1 – Dans l’introduction de son livre, Les grandes puissances, l’Empire ottoman et les Arméniens dans les archives françaises (1914-1918) (pp. LII, LIII, publication de la Sorbonne, 1983) Arthur Beylerian donne quelques noms de fonctionnaires turcs, « suffisamment épris de justice », pour avoir su résister aux instructions de leur gouvernement. Il s’agit des gouverneurs Djelal bey, vali d’Alep, Mahzar bey, vali d’Angora, Djemal bey, mutasarif de Yozgad ou Rechid pacha, vali de Kastamouni, préférant leur destitution à leur complicité. Il faut aussi compter les refus des kaïmakan de Bechiri, Sabit bey El-Sueïdi, un Arabe, et de Lidjé, Nessimi bey, un Turc né de mère crétoise, qui en perdit la vie. Celui de Kutahia, Faïk Ali bey, resta à son poste tout en protégeant les Arméniens de son district.

2 – Jusqu’alors en poste à Alep, du 11 août 1914 au 4 juin 1915, Djelal bey vient le 18 juin 1915 remplacer Azmi bey, ancien préfet de police d’Istanbul, nommé comme vali au Liban. Raymond Kévorkian (op. cit. pp. 712-713) souligne le refus de Djelal bey de déporter les Arméniens de sa province. Les Jeunes-Turcs vont profiter de son départ à Istanbul pour des soins, pour diriger vers le sud trois mille Arméniens de Konya. Rentré d’Istanbul le 23 août, Djelal bey parvient à sauver le second convoi composé de 300 familles. Ces Arméniens subsisteront jusqu’en octobre, prodiguant des soins aux dizaines de milliers de compatriotes transitant par la gare de Konya, avant d’être déportés à leur tour avec la mutation de Djelal bey.

3 – Le cas de Faïk Ali bey est d’autant plus intéressant qu’il maintint les Arméniens de la région dans leurs foyers du fait de l’opposition de la population turque locale et principalement de deux familles de notables, les Kermiyanzâde et les Hocazâde Rasik (R. Kévorkian, op. cit., page 702).
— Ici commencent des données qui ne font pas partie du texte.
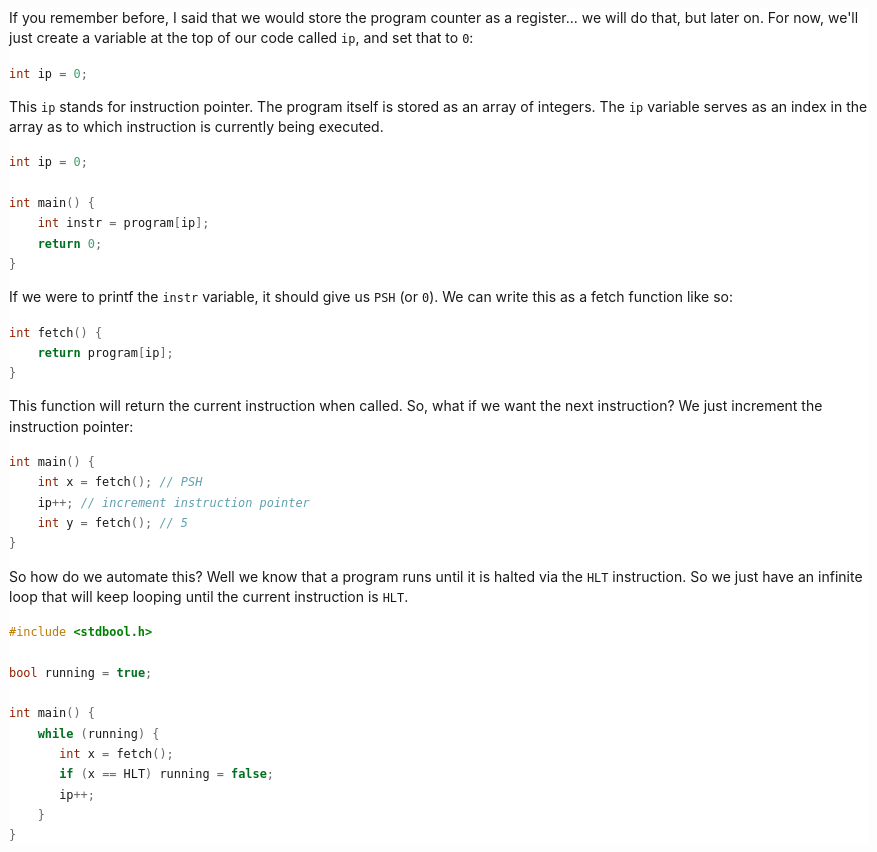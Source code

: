 If you remember before, I said that we would store the program counter as a register... we will do that, but later on. For now, we'll just create a variable at the top of our code called `ip`, and set that to `0`:

```c
int ip = 0;
```

This `ip` stands for instruction pointer. The program itself is stored as an array of integers. The `ip` variable serves as an index in the array as to which instruction is currently being executed.

```c
int ip = 0;

int main() {
    int instr = program[ip];
    return 0;
}
```

If we were to printf the `instr` variable, it should give us `PSH` (or `0`). We can write this as a fetch function like so:

```c
int fetch() {
    return program[ip];
}
```

This function will return the current instruction when called. So, what if we want the next instruction? We just increment the instruction pointer:

```c
int main() {
    int x = fetch(); // PSH
    ip++; // increment instruction pointer
    int y = fetch(); // 5
}
```

So how do we automate this? Well we know that a program runs until it is halted via the `HLT` instruction. So we just have an infinite loop that will keep looping until the current instruction is `HLT`.

```c
#include <stdbool.h> 

bool running = true;

int main() {
    while (running) {
       int x = fetch();
       if (x == HLT) running = false;
       ip++;
    }
}
```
Curieusement, Talaat laissa faire et permit ainsi à des déportés de Bandirma, Bursa et Tekirdagh d’échapper à leur sort, jusqu’à leur liquidation par la Grande Assemblée d’Ankara quelques années plus tard.
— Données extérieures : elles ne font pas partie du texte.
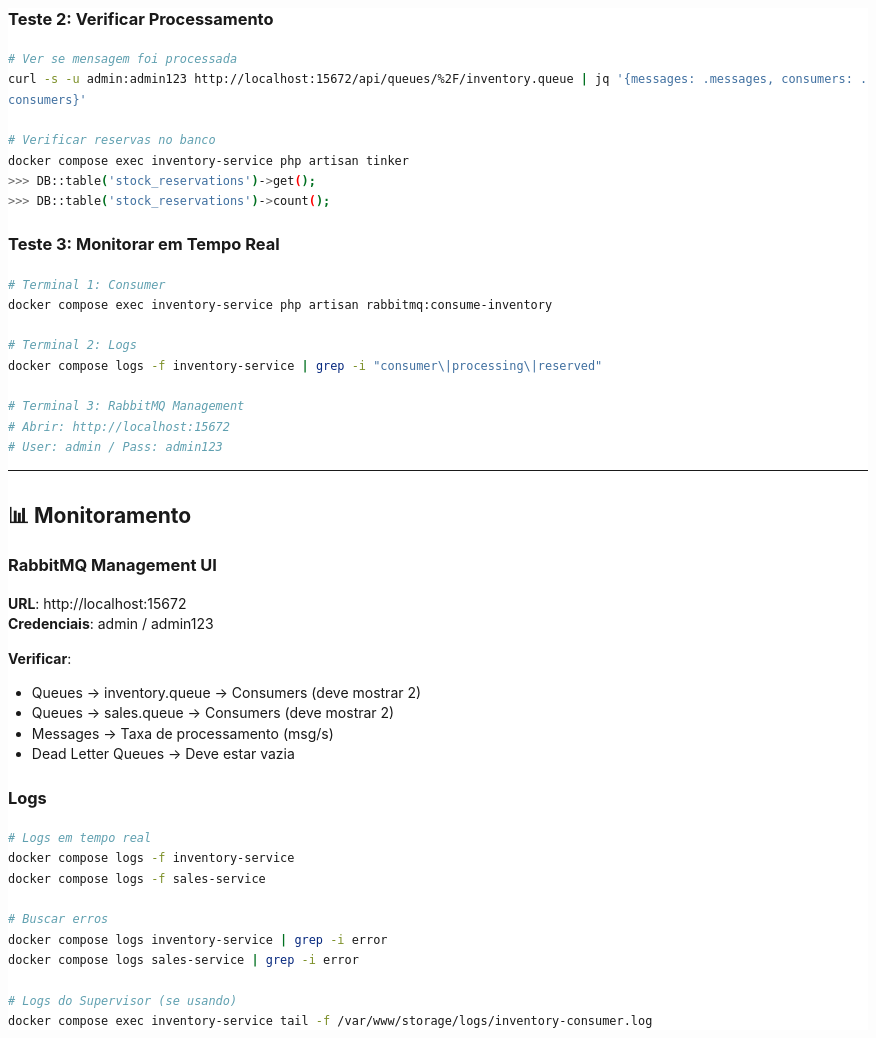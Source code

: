 ### Teste 2: Verificar Processamento

```bash
# Ver se mensagem foi processada
curl -s -u admin:admin123 http://localhost:15672/api/queues/%2F/inventory.queue | jq '{messages: .messages, consumers: .consumers}'

# Verificar reservas no banco
docker compose exec inventory-service php artisan tinker
>>> DB::table('stock_reservations')->get();
>>> DB::table('stock_reservations')->count();
```

### Teste 3: Monitorar em Tempo Real

```bash
# Terminal 1: Consumer
docker compose exec inventory-service php artisan rabbitmq:consume-inventory

# Terminal 2: Logs
docker compose logs -f inventory-service | grep -i "consumer\|processing\|reserved"

# Terminal 3: RabbitMQ Management
# Abrir: http://localhost:15672
# User: admin / Pass: admin123
```

---

## 📊 Monitoramento

### RabbitMQ Management UI

**URL**: http://localhost:15672  
**Credenciais**: admin / admin123

**Verificar**:
- Queues → inventory.queue → Consumers (deve mostrar 2)
- Queues → sales.queue → Consumers (deve mostrar 2)
- Messages → Taxa de processamento (msg/s)
- Dead Letter Queues → Deve estar vazia

### Logs

```bash
# Logs em tempo real
docker compose logs -f inventory-service
docker compose logs -f sales-service

# Buscar erros
docker compose logs inventory-service | grep -i error
docker compose logs sales-service | grep -i error

# Logs do Supervisor (se usando)
docker compose exec inventory-service tail -f /var/www/storage/logs/inventory-consumer.log
```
4 – Le refus de relayer les ordres de massacres donnés par le Dr Atif, responsable du CUP à Malatia, valut sa révocation à Hassan Mahzar, préfet d’Angora/Ankara en 1915 (R. Kévorkian, site Imprescriptible : Pour une typologie des « Justes » dans l’Empire ottoman face au génocide des Arméniens). Sa non implication dans l’extermination des Arméniens fut une garantie pour le nommer à la tête de la commission d’enquête instituée le 23 novembre 1918, après l’armistice, en vue d’instruire le dossier des criminels jeunes-turcs. En dépit des pressions, malgré la mauvaise foi manifeste des inculpés, les procès permirent la mise au jour de documents et de révélations de première importance. Si les « papiers » du CUP furent détruits avec la fuite des principaux responsables, le dossier Mazhar, conservé dans les Archives turques, suffit à montrer l’évidente planification des massacres.
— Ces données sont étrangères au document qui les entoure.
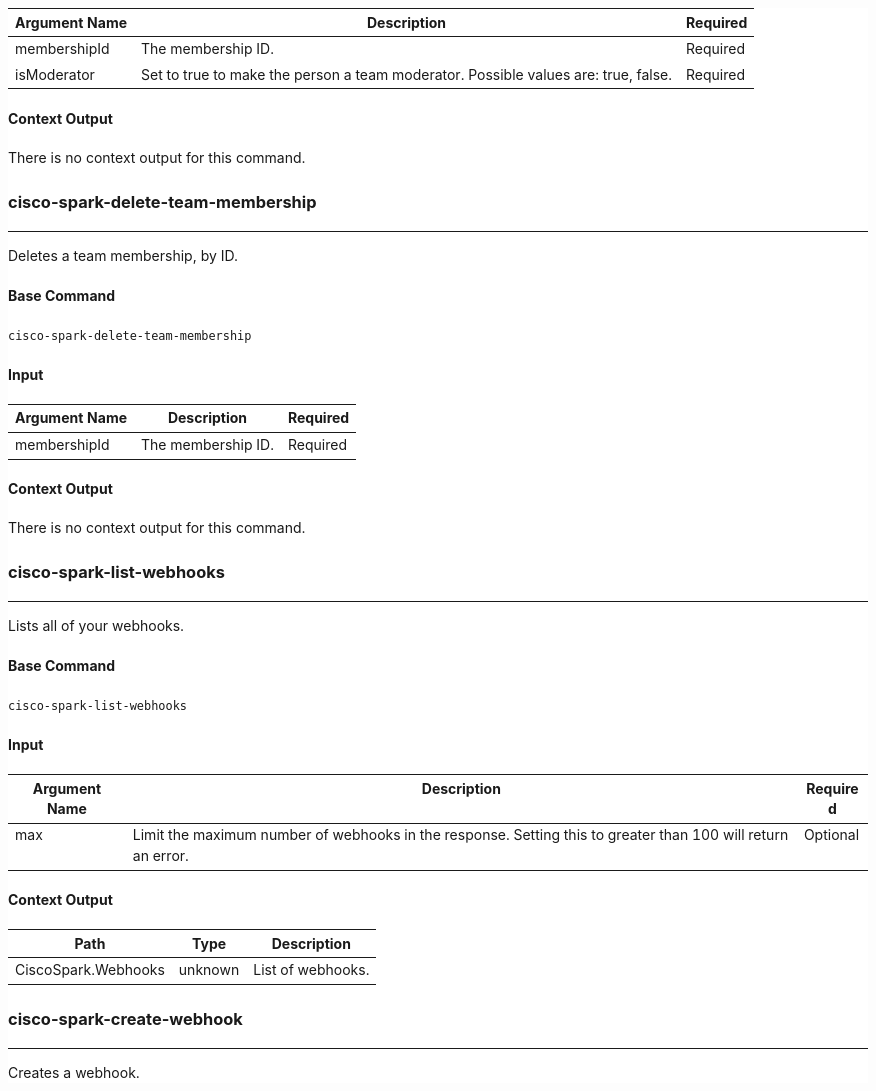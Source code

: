 | **Argument Name** | **Description** | **Required** |
| --- | --- | --- |
| membershipId | The membership ID. | Required | 
| isModerator | Set to true to make the person a team moderator. Possible values are: true, false. | Required | 

#### Context Output

There is no context output for this command.

### cisco-spark-delete-team-membership

***
Deletes a team membership, by ID.

#### Base Command

`cisco-spark-delete-team-membership`

#### Input

| **Argument Name** | **Description** | **Required** |
| --- | --- | --- |
| membershipId | The membership ID. | Required | 

#### Context Output

There is no context output for this command.

### cisco-spark-list-webhooks

***
Lists all of your webhooks.

#### Base Command

`cisco-spark-list-webhooks`

#### Input

| **Argument Name** | **Description** | **Required** |
| --- | --- | --- |
| max | Limit the maximum number of webhooks in the response. Setting this to greater than 100 will return an error. | Optional | 

#### Context Output

| **Path** | **Type** | **Description** |
| --- | --- | --- |
| CiscoSpark.Webhooks | unknown | List of webhooks. | 

### cisco-spark-create-webhook

***
Creates a webhook.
5 – Officier du renseignement attaché à l’état-major turc durant toute la durée de la Première Guerre mondiale, l’historien Ahmed Refik [Altınay] osera publier un ouvrage dénonçant les crimes anti-arméniens et révélant le rôle de l’Organisation spéciale (R. K, op.cit). Malgré les demandes de Moustapha Kemal, dont il était un ami proche, il ne renoncera pas à la sortie de son livre, fruit de son expérience et de ses observations. Exclu de l’université, privé de toute fonction officielle, il fut marginalisé jusqu’à sa mort sans jamais se dédire.